[TASK PROMPT] Line filter on the word "County": copy each matching line from the entries.

[GIVEN INFORMATION]
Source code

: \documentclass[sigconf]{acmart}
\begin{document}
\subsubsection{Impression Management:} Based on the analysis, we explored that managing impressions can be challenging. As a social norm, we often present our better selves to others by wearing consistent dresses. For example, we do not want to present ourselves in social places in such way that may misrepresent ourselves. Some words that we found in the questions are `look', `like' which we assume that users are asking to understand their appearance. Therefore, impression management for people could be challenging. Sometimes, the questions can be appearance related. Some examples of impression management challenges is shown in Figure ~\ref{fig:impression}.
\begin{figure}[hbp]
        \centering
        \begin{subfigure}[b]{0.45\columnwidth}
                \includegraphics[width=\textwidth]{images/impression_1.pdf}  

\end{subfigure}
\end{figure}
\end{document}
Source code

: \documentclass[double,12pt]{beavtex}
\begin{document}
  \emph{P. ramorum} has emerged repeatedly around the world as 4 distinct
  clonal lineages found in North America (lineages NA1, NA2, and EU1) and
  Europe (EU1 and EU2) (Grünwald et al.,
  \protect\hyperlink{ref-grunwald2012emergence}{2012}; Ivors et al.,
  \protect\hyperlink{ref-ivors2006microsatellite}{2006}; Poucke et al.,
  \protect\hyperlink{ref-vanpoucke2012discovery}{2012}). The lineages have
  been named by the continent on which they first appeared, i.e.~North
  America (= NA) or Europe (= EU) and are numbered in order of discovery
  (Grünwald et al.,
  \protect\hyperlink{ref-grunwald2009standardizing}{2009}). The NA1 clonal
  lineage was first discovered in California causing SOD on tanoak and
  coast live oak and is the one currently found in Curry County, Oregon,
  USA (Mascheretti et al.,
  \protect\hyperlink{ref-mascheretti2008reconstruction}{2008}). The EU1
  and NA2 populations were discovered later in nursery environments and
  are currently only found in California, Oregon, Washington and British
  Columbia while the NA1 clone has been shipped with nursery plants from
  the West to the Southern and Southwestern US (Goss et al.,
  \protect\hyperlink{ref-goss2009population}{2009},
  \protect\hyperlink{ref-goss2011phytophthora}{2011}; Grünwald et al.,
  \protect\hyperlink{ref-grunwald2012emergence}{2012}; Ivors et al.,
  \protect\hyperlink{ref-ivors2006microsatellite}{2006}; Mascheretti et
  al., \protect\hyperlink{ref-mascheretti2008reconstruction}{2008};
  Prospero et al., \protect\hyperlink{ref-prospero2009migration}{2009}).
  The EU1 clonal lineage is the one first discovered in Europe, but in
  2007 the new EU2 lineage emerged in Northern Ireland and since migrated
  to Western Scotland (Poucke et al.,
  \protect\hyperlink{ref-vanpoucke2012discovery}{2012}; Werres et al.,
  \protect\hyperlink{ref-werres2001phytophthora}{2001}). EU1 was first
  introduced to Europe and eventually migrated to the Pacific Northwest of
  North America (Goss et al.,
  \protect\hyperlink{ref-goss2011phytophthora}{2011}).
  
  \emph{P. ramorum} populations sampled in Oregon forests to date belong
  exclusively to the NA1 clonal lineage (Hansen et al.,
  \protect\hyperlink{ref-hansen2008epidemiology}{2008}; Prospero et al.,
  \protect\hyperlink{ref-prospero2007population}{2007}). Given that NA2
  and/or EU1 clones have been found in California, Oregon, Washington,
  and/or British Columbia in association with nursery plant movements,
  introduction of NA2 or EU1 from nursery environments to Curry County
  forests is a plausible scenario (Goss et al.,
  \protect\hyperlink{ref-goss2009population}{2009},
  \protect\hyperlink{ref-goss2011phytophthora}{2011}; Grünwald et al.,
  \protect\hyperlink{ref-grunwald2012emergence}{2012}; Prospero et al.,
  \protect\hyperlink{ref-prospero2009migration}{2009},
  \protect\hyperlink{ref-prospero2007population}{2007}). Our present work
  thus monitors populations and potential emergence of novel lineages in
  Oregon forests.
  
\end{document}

[EXERCISE OUTPUT]
  coast live oak and is the one currently found in Curry County, Oregon,
  introduction of NA2 or EU1 from nursery environments to Curry County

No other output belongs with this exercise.